Thursday, February 26, 2009

Chinese lawmakers consider insurance company investment law

BEIJING, Feb. 25 (Chinese media) -- Insurance company shareholders could find

their rights restricted if they approve risky capital operations, according to a

draft amendment to the Insurance Law, submitted to Chinese lawmakers for

discussion Wednesday.

The draft amendment says the State Council's insurance regulatory body will

have the right to order the insurance company's shareholders to stop affiliate

company transactions that seriously harm the company's interests and undermine

its solvency.

The draft gives no definition of these transactions, but stipulates that

the China Insurance Regulatory Commission (CIRC) will decide on which

transactions come into this category.

Before the actions are corrected, the regulatory body will constrain

shareholders in the exercising of their rights. If they refuse to correct the

actions, the regulatory body will have the right to order them to transfer their

shares, but the draft gave no details as to how or to whom the shares would be

transferred.

"The new article was added based on proposals from lawmakers in previous

discussions. It is a supervision measure to prevent and correct the misuse of

shareholders' power," said Sun Anmin, deputy director of the NPC law committee,

at the session of the Standing Committee of the 11th National People's Congress

(NPC) that opened Wednesday.

The draft amendment has been submitted for review for the third time and

will be put to a vote on Saturday, the last day of the session.

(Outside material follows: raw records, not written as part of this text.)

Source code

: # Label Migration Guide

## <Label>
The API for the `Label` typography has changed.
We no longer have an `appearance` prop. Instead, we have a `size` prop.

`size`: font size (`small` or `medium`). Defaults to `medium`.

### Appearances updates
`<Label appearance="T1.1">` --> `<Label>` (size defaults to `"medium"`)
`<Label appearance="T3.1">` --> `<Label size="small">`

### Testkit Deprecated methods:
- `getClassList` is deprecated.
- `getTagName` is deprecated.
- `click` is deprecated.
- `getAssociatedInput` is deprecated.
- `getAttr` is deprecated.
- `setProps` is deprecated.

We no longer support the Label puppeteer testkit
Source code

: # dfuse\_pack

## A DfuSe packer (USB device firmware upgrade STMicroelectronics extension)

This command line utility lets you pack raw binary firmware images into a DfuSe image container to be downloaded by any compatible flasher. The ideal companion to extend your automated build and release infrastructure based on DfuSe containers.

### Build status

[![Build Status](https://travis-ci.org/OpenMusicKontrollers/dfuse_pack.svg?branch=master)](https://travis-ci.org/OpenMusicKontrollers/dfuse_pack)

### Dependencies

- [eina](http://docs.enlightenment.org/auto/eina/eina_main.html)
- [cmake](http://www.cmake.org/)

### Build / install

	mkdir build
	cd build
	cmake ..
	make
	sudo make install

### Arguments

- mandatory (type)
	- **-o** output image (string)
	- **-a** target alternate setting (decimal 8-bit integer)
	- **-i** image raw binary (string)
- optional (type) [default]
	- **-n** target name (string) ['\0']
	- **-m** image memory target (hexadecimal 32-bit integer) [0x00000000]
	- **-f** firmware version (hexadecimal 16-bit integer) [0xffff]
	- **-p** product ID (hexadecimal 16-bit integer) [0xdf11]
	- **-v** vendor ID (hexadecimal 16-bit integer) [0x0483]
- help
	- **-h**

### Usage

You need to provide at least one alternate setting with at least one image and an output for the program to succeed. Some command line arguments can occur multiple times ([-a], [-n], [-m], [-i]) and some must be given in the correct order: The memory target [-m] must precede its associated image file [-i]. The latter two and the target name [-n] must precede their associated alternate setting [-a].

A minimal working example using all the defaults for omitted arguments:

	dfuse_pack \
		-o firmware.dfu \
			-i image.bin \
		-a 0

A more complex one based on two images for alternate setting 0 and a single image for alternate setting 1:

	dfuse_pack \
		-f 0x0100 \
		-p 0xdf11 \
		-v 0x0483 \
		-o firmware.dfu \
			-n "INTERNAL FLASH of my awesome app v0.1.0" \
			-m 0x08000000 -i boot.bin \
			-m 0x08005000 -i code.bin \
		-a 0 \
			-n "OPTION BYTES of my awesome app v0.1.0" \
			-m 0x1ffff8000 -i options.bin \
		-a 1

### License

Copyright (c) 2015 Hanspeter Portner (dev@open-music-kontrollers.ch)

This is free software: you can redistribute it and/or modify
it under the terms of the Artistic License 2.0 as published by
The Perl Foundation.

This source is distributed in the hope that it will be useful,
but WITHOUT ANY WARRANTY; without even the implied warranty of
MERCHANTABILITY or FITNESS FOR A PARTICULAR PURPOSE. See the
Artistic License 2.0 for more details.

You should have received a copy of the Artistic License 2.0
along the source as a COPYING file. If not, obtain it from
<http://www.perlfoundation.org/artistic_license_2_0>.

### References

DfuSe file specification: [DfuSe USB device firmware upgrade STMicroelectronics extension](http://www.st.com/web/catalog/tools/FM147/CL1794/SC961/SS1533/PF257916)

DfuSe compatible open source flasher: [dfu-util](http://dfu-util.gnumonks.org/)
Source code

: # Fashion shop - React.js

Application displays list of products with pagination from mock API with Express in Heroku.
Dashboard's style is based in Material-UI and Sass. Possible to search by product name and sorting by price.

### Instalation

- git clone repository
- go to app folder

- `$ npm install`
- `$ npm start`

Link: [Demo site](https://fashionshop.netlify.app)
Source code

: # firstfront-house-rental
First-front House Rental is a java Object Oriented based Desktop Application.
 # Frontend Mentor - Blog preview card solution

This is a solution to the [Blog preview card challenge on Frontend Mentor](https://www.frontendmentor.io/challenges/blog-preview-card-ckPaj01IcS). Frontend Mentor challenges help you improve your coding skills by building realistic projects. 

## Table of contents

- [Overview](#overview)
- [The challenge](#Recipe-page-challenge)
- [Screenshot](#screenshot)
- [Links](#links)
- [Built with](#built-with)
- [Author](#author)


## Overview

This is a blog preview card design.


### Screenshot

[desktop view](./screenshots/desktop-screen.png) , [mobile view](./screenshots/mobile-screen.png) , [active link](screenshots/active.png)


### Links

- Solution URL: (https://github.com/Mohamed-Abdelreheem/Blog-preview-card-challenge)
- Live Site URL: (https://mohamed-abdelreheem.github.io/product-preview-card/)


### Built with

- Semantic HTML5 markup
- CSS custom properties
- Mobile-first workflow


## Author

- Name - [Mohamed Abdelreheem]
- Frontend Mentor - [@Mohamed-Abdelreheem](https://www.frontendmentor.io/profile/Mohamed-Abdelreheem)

The draft amendment was first submitted for discussion last August. It

expanded the investment channel for insurance companies from government bonds

and financial bills to stocks, securities-investment funds and properties.

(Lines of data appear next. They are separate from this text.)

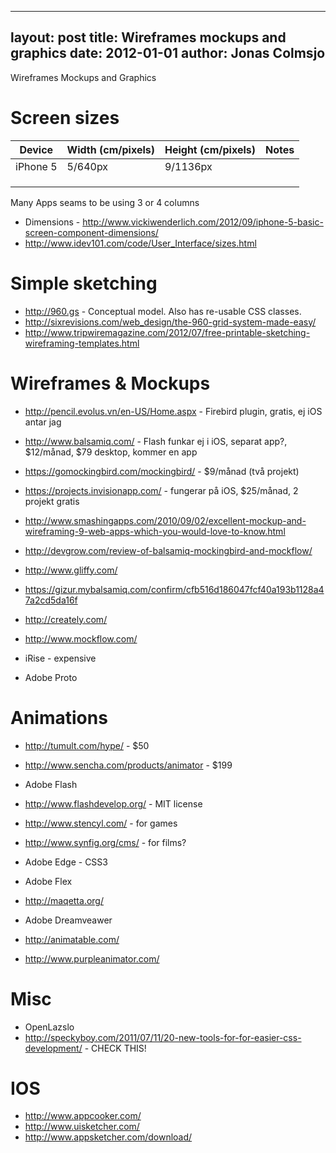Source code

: 
---
layout: post
title: Wireframes mockups and graphics
date: 2012-01-01
author: Jonas Colmsjo
---

Wireframes Mockups and Graphics




# Screen sizes

| Device        |  Width (cm/pixels)  | Height (cm/pixels)    | Notes              |
|---------------|---------------------|-----------------------|--------------------|
| iPhone 5      |      5/640px        |         9/1136px      |                    |
|               |                     |                       |                    |
|               |                     |                       |                    |
|               |                     |                       |                    |


Many Apps seams to be using 3 or 4 columns

 * Dimensions - http://www.vickiwenderlich.com/2012/09/iphone-5-basic-screen-component-dimensions/
 * http://www.idev101.com/code/User_Interface/sizes.html


# Simple sketching

* http://960.gs - Conceptual model. Also has re-usable CSS classes.
* http://sixrevisions.com/web_design/the-960-grid-system-made-easy/
* http://www.tripwiremagazine.com/2012/07/free-printable-sketching-wireframing-templates.html


# Wireframes & Mockups

 * http://pencil.evolus.vn/en-US/Home.aspx - Firebird plugin, gratis, ej iOS antar jag
 * http://www.balsamiq.com/ - Flash funkar ej i iOS, separat app?, $12/månad, $79 desktop, kommer en app
 * https://gomockingbird.com/mockingbird/ - $9/månad (två projekt)
 * https://projects.invisionapp.com/ - fungerar på iOS, $25/månad, 2 projekt gratis
 * http://www.smashingapps.com/2010/09/02/excellent-mockup-and-wireframing-9-web-apps-which-you-would-love-to-know.html
 * http://devgrow.com/review-of-balsamiq-mockingbird-and-mockflow/
 * http://www.gliffy.com/
 * https://gizur.mybalsamiq.com/confirm/cfb516d186047fcf40a193b1128a47a2cd5da16f
 * http://creately.com/
 * http://www.mockflow.com/


 * iRise - expensive
 * Adobe Proto


# Animations


 * http://tumult.com/hype/ - $50
 * http://www.sencha.com/products/animator - $199
 * Adobe Flash
 * http://www.flashdevelop.org/ - MIT license
 * http://www.stencyl.com/ - for games
 * http://www.synfig.org/cms/ - for films?

 * Adobe Edge - CSS3
 * Adobe Flex
 * http://maqetta.org/
 * Adobe Dreamveawer
 * http://animatable.com/
 * http://www.purpleanimator.com/


# Misc

 * OpenLazslo
 * http://speckyboy.com/2011/07/11/20-new-tools-for-for-easier-css-development/ - CHECK THIS!


# IOS

 * http://www.appcooker.com/
 * http://www.uisketcher.com/
 * http://www.appsketcher.com/download/
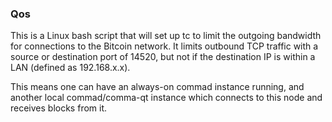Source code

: ### Qos ###

This is a Linux bash script that will set up tc to limit the outgoing bandwidth for connections to the Bitcoin network. It limits outbound TCP traffic with a source or destination port of 14520, but not if the destination IP is within a LAN (defined as 192.168.x.x).

This means one can have an always-on commad instance running, and another local commad/comma-qt instance which connects to this node and receives blocks from it.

It also tightened qualifications for setting up an insurance company.

According to the draft amendments, a company's main shareholders should

have net assets of at least 200 million yuan (29 million U.S. dollars) each, a

good credit record and no record of serious violation of laws and rules in the

last three years.

It also makes a stricter requirement on registered capital, requiring all

the company's registered capital to be raised from shareholders.